**Task:**
For this exercise, print only the lines from the one containing "- **神经疾病**：阴道微生物群失调可能与神经疾病相关" through the end of the material below, exactly as given.

**Supplied entries:**

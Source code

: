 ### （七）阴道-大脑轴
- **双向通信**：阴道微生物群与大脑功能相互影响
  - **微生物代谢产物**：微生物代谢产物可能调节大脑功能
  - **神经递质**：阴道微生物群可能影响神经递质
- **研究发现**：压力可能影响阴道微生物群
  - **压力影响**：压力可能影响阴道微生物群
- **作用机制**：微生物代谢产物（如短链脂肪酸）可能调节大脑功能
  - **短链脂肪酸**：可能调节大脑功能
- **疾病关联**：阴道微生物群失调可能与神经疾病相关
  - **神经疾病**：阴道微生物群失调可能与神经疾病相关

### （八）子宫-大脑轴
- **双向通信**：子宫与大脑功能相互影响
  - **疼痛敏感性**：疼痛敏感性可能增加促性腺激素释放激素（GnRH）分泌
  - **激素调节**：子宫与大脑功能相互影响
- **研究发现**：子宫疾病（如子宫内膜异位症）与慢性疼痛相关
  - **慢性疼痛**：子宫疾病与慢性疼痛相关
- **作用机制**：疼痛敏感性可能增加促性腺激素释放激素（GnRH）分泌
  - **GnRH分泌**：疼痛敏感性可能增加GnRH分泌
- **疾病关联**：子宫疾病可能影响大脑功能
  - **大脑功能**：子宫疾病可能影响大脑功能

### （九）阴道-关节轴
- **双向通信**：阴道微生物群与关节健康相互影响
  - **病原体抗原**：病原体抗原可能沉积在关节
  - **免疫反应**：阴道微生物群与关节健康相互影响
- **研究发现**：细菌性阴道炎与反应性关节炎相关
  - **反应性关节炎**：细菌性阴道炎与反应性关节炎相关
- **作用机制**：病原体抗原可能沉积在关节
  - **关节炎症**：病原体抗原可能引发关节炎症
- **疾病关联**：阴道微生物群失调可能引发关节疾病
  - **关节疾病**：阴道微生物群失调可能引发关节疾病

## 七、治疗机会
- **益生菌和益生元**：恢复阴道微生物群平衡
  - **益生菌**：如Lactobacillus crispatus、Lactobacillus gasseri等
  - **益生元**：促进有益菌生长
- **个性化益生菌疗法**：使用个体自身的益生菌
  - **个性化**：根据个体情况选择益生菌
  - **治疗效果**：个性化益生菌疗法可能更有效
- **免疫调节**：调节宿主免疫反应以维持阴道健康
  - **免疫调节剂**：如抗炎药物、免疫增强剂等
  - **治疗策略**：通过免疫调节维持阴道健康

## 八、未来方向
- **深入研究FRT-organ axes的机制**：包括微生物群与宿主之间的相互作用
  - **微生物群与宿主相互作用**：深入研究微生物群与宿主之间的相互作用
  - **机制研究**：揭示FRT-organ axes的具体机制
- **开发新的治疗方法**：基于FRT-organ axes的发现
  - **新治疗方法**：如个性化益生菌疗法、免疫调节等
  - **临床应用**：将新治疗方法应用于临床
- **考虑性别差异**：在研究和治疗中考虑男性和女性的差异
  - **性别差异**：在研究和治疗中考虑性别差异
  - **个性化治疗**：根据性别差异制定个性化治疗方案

**Solution for this exercise:**
  - **神经疾病**：阴道微生物群失调可能与神经疾病相关

### （八）子宫-大脑轴
- **双向通信**：子宫与大脑功能相互影响
  - **疼痛敏感性**：疼痛敏感性可能增加促性腺激素释放激素（GnRH）分泌
  - **激素调节**：子宫与大脑功能相互影响
- **研究发现**：子宫疾病（如子宫内膜异位症）与慢性疼痛相关
  - **慢性疼痛**：子宫疾病与慢性疼痛相关
- **作用机制**：疼痛敏感性可能增加促性腺激素释放激素（GnRH）分泌
  - **GnRH分泌**：疼痛敏感性可能增加GnRH分泌
- **疾病关联**：子宫疾病可能影响大脑功能
  - **大脑功能**：子宫疾病可能影响大脑功能

### （九）阴道-关节轴
- **双向通信**：阴道微生物群与关节健康相互影响
  - **病原体抗原**：病原体抗原可能沉积在关节
  - **免疫反应**：阴道微生物群与关节健康相互影响
- **研究发现**：细菌性阴道炎与反应性关节炎相关
  - **反应性关节炎**：细菌性阴道炎与反应性关节炎相关
- **作用机制**：病原体抗原可能沉积在关节
  - **关节炎症**：病原体抗原可能引发关节炎症
- **疾病关联**：阴道微生物群失调可能引发关节疾病
  - **关节疾病**：阴道微生物群失调可能引发关节疾病

## 七、治疗机会
- **益生菌和益生元**：恢复阴道微生物群平衡
  - **益生菌**：如Lactobacillus crispatus、Lactobacillus gasseri等
  - **益生元**：促进有益菌生长
- **个性化益生菌疗法**：使用个体自身的益生菌
  - **个性化**：根据个体情况选择益生菌
  - **治疗效果**：个性化益生菌疗法可能更有效
- **免疫调节**：调节宿主免疫反应以维持阴道健康
  - **免疫调节剂**：如抗炎药物、免疫增强剂等
  - **治疗策略**：通过免疫调节维持阴道健康

## 八、未来方向
- **深入研究FRT-organ axes的机制**：包括微生物群与宿主之间的相互作用
  - **微生物群与宿主相互作用**：深入研究微生物群与宿主之间的相互作用
  - **机制研究**：揭示FRT-organ axes的具体机制
- **开发新的治疗方法**：基于FRT-organ axes的发现
  - **新治疗方法**：如个性化益生菌疗法、免疫调节等
  - **临床应用**：将新治疗方法应用于临床
- **考虑性别差异**：在研究和治疗中考虑男性和女性的差异
  - **性别差异**：在研究和治疗中考虑性别差异
  - **个性化治疗**：根据性别差异制定个性化治疗方案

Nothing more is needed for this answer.